Start of Dataset content
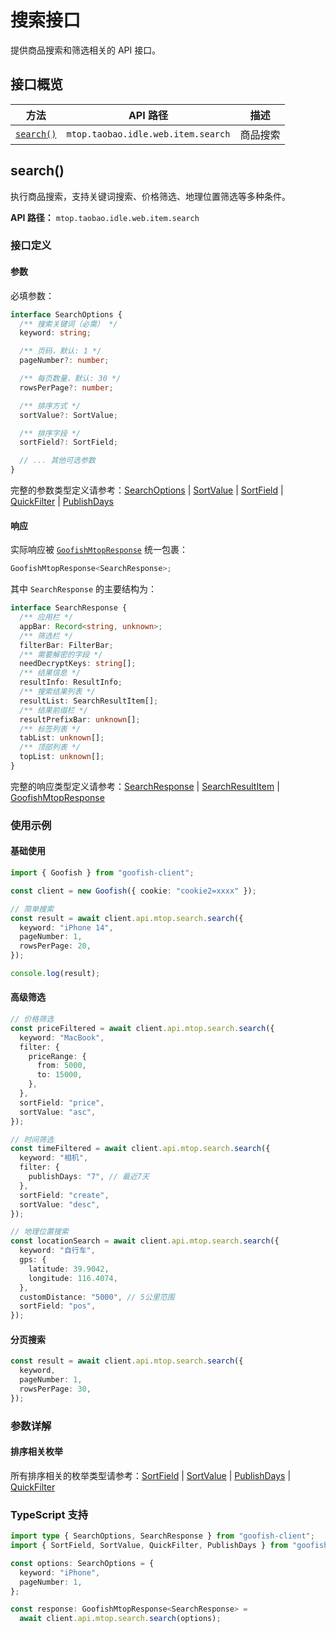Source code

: # 搜索接口

提供商品搜索和筛选相关的 API 接口。

## 接口概览

| 方法                  | API 路径                           | 描述     |
| --------------------- | ---------------------------------- | -------- |
| [`search()`](#search) | `mtop.taobao.idle.web.item.search` | 商品搜索 |

## search()

执行商品搜索，支持关键词搜索、价格筛选、地理位置筛选等多种条件。

**API 路径：** `mtop.taobao.idle.web.item.search`

### 接口定义

#### 参数

必填参数：

```typescript
interface SearchOptions {
  /** 搜索关键词（必需） */
  keyword: string;

  /** 页码，默认: 1 */
  pageNumber?: number;

  /** 每页数量，默认: 30 */
  rowsPerPage?: number;

  /** 排序方式 */
  sortValue?: SortValue;

  /** 排序字段 */
  sortField?: SortField;

  // ... 其他可选参数
}
```

完整的参数类型定义请参考：[SearchOptions](../reference/types.md#searchoptions) | [SortValue](../reference/types.md#sortvalue) | [SortField](../reference/types.md#sortfield) | [QuickFilter](../reference/types.md#quickfilter) | [PublishDays](../reference/types.md#publishdays)

#### 响应

实际响应被 [`GoofishMtopResponse`](../reference/types.md#goofishmtopresponse) 统一包裹：

```typescript
GoofishMtopResponse<SearchResponse>;
```

其中 `SearchResponse` 的主要结构为：

```typescript
interface SearchResponse {
  /** 应用栏 */
  appBar: Record<string, unknown>;
  /** 筛选栏 */
  filterBar: FilterBar;
  /** 需要解密的字段 */
  needDecryptKeys: string[];
  /** 结果信息 */
  resultInfo: ResultInfo;
  /** 搜索结果列表 */
  resultList: SearchResultItem[];
  /** 结果前缀栏 */
  resultPrefixBar: unknown[];
  /** 标签列表 */
  tabList: unknown[];
  /** 顶部列表 */
  topList: unknown[];
}
```

完整的响应类型定义请参考：[SearchResponse](../reference/types.md#searchresponse) | [SearchResultItem](../reference/types.md#searchresultitem) | [GoofishMtopResponse](../reference/types.md#goofishmtopresponse)

### 使用示例

#### 基础使用

```typescript
import { Goofish } from "goofish-client";

const client = new Goofish({ cookie: "cookie2=xxxx" });

// 简单搜索
const result = await client.api.mtop.search.search({
  keyword: "iPhone 14",
  pageNumber: 1,
  rowsPerPage: 20,
});

console.log(result);
```

#### 高级筛选

```typescript
// 价格筛选
const priceFiltered = await client.api.mtop.search.search({
  keyword: "MacBook",
  filter: {
    priceRange: {
      from: 5000,
      to: 15000,
    },
  },
  sortField: "price",
  sortValue: "asc",
});

// 时间筛选
const timeFiltered = await client.api.mtop.search.search({
  keyword: "相机",
  filter: {
    publishDays: "7", // 最近7天
  },
  sortField: "create",
  sortValue: "desc",
});

// 地理位置搜索
const locationSearch = await client.api.mtop.search.search({
  keyword: "自行车",
  gps: {
    latitude: 39.9042,
    longitude: 116.4074,
  },
  customDistance: "5000", // 5公里范围
  sortField: "pos",
});
```

#### 分页搜索

```typescript
const result = await client.api.mtop.search.search({
  keyword,
  pageNumber: 1,
  rowsPerPage: 30,
});
```

### 参数详解

#### 排序相关枚举

所有排序相关的枚举类型请参考：[SortField](../reference/types.md#sortfield) | [SortValue](../reference/types.md#sortvalue) | [PublishDays](../reference/types.md#publishdays) | [QuickFilter](../reference/types.md#quickfilter)

### TypeScript 支持

```typescript
import type { SearchOptions, SearchResponse } from "goofish-client";
import { SortField, SortValue, QuickFilter, PublishDays } from "goofish-client";

const options: SearchOptions = {
  keyword: "iPhone",
  pageNumber: 1,
};

const response: GoofishMtopResponse<SearchResponse> =
  await client.api.mtop.search.search(options);
```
End of Dataset content
Pull every line containing "rowsPerPage" out of the records.

  rowsPerPage?: number;
  rowsPerPage: 20,
  rowsPerPage: 30,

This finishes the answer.